■ **Aim of the exercise**
Copy exactly the lines of the data below that run from the line holding "- [ ] Keeps" through the line holding "- [ ] Implement phrase", both ends included.

===== Source information

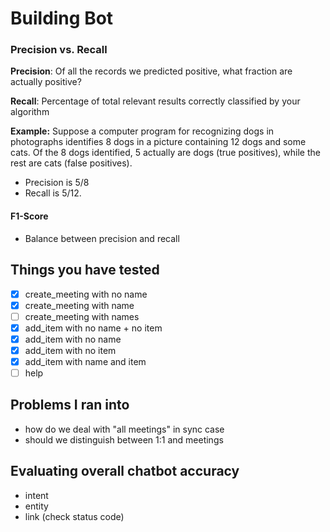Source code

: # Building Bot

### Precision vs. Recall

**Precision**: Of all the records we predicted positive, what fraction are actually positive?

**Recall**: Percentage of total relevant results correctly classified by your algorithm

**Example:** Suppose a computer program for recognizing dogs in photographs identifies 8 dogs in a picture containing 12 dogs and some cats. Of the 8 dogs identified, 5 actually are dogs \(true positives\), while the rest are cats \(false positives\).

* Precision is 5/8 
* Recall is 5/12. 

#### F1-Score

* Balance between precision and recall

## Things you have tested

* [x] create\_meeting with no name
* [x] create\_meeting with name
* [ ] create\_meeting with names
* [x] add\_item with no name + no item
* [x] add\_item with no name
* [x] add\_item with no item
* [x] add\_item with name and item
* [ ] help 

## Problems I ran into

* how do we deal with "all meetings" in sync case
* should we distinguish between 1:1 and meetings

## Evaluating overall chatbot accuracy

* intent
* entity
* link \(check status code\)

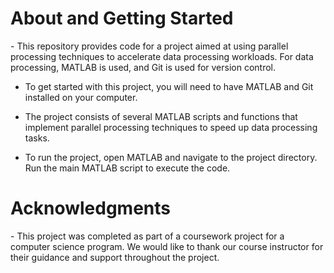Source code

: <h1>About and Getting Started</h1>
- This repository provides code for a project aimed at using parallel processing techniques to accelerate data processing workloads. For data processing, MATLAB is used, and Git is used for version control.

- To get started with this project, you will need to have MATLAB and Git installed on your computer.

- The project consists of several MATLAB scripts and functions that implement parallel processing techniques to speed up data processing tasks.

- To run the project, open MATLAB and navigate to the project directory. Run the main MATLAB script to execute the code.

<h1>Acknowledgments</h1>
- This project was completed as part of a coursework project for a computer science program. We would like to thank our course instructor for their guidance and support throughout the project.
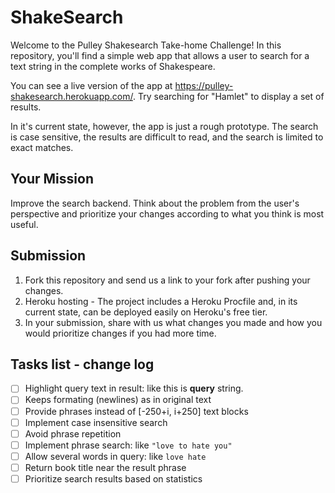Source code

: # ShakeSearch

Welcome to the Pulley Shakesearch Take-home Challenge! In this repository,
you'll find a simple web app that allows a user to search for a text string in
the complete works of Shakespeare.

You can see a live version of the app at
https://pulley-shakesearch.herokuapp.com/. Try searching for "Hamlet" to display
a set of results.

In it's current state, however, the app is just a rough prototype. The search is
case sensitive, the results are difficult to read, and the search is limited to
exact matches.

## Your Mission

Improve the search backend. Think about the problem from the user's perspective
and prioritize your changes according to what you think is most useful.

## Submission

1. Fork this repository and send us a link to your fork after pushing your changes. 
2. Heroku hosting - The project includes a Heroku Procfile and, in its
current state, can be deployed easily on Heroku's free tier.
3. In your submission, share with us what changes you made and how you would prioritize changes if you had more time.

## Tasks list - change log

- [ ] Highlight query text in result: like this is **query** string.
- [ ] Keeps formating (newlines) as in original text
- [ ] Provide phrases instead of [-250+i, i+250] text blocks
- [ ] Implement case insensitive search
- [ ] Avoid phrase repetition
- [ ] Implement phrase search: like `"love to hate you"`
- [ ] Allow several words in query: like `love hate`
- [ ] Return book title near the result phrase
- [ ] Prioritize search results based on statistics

==========

■ **Response area**
- [ ] Keeps formating (newlines) as in original text
- [ ] Provide phrases instead of [-250+i, i+250] text blocks
- [ ] Implement case insensitive search
- [ ] Avoid phrase repetition
- [ ] Implement phrase search: like `"love to hate you"`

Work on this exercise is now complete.